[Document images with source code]
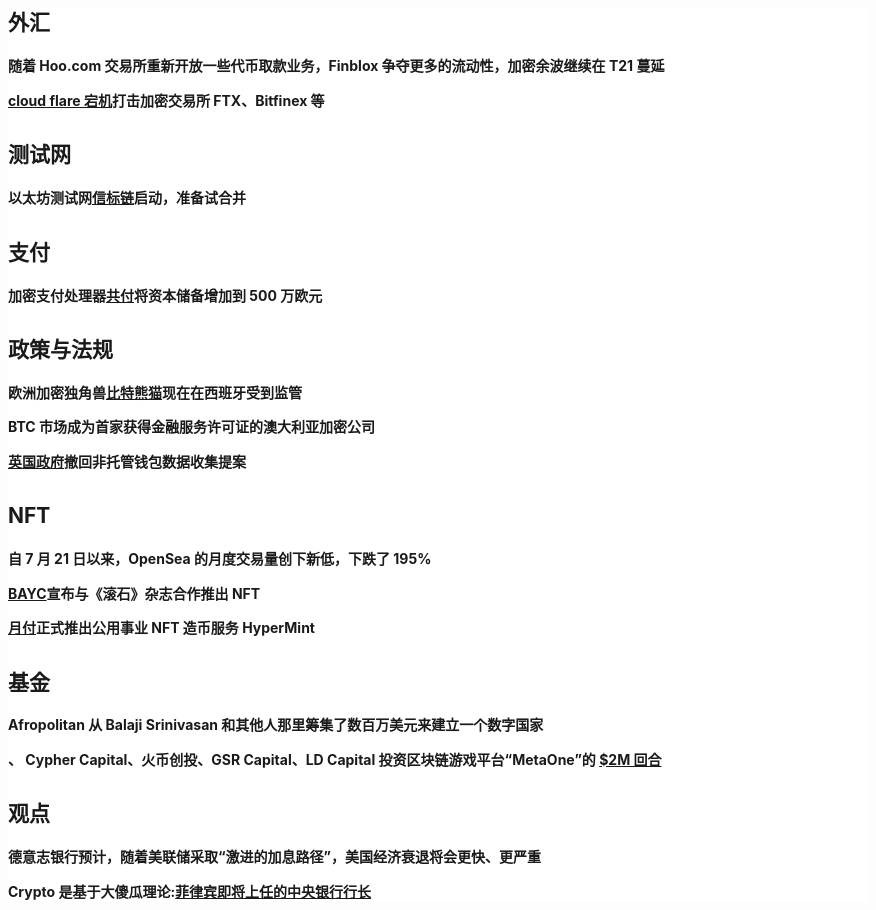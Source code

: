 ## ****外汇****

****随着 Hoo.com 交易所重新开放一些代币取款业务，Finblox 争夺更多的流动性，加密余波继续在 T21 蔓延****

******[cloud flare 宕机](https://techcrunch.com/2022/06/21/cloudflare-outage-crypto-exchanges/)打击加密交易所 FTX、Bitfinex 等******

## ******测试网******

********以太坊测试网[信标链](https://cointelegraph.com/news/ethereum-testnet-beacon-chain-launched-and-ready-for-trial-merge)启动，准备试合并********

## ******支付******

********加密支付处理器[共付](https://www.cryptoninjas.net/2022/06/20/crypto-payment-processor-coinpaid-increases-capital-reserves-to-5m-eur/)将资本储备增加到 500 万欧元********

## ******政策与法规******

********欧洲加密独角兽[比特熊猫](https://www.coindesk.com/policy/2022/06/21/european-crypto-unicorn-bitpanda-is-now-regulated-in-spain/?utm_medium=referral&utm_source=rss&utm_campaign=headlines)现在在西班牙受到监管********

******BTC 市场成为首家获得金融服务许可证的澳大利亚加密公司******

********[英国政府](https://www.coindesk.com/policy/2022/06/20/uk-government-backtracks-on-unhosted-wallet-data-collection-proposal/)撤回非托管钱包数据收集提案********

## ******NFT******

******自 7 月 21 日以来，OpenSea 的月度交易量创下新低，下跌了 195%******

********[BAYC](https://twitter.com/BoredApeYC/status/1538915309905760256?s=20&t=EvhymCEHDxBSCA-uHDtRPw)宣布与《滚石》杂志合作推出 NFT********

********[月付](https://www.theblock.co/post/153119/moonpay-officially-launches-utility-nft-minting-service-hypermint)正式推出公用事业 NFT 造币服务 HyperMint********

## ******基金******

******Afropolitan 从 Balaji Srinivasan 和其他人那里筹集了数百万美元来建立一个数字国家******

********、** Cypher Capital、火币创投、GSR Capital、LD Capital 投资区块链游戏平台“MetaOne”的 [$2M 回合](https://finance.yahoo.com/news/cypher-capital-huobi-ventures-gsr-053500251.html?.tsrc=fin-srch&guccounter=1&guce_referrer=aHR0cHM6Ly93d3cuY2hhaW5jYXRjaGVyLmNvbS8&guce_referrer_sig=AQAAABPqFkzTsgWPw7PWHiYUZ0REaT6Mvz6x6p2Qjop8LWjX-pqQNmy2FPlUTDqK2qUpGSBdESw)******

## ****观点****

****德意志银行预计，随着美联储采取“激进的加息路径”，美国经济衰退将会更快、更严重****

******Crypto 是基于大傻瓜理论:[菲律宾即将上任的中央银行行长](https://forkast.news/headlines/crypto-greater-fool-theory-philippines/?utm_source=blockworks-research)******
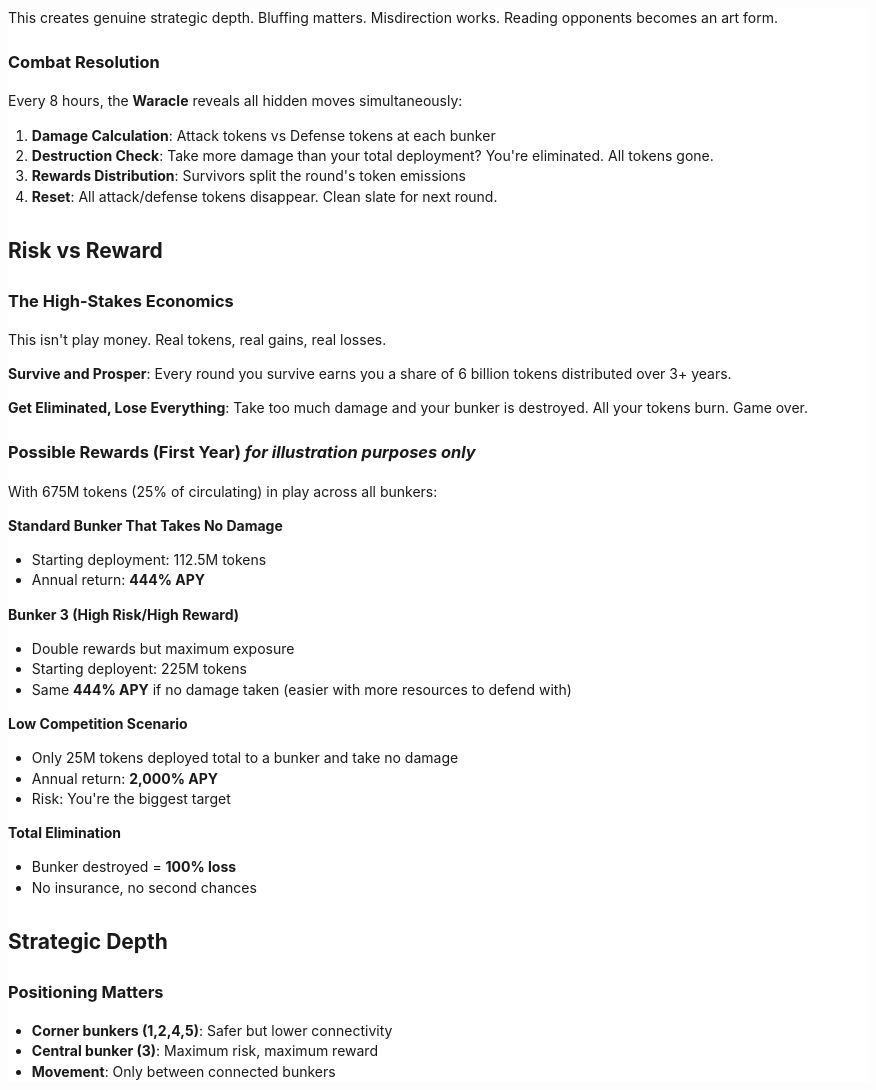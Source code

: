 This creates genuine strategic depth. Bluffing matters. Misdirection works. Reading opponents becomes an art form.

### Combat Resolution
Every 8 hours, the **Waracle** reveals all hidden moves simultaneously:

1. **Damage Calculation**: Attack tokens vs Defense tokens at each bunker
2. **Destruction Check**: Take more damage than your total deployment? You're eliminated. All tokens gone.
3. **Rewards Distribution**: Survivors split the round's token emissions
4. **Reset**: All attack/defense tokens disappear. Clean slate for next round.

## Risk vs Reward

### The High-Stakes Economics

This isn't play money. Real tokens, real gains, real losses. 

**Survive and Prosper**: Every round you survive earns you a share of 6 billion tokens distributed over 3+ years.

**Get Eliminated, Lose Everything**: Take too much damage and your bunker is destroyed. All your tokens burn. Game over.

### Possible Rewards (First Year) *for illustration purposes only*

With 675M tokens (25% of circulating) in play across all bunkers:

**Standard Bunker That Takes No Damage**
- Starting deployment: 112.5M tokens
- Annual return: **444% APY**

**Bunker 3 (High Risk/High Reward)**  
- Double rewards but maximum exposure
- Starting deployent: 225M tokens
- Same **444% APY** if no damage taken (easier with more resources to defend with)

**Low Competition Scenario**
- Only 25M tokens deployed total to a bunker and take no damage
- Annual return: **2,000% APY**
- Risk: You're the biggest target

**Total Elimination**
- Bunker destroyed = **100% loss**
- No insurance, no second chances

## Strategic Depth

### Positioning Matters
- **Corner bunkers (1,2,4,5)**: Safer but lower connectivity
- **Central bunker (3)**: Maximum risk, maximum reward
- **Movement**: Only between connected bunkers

* _ASSIGNMENT_
What you give back should be exactly the lines of the data above from the line with "Every 8 hours, the" through the line with "- Annual return: **444% APY**", both of those included, and nothing more.

* _RESULT OF THIS EXERCISE_
Every 8 hours, the **Waracle** reveals all hidden moves simultaneously:

1. **Damage Calculation**: Attack tokens vs Defense tokens at each bunker
2. **Destruction Check**: Take more damage than your total deployment? You're eliminated. All tokens gone.
3. **Rewards Distribution**: Survivors split the round's token emissions
4. **Reset**: All attack/defense tokens disappear. Clean slate for next round.

## Risk vs Reward

### The High-Stakes Economics

This isn't play money. Real tokens, real gains, real losses. 

**Survive and Prosper**: Every round you survive earns you a share of 6 billion tokens distributed over 3+ years.

**Get Eliminated, Lose Everything**: Take too much damage and your bunker is destroyed. All your tokens burn. Game over.

### Possible Rewards (First Year) *for illustration purposes only*

With 675M tokens (25% of circulating) in play across all bunkers:

**Standard Bunker That Takes No Damage**
- Starting deployment: 112.5M tokens
- Annual return: **444% APY**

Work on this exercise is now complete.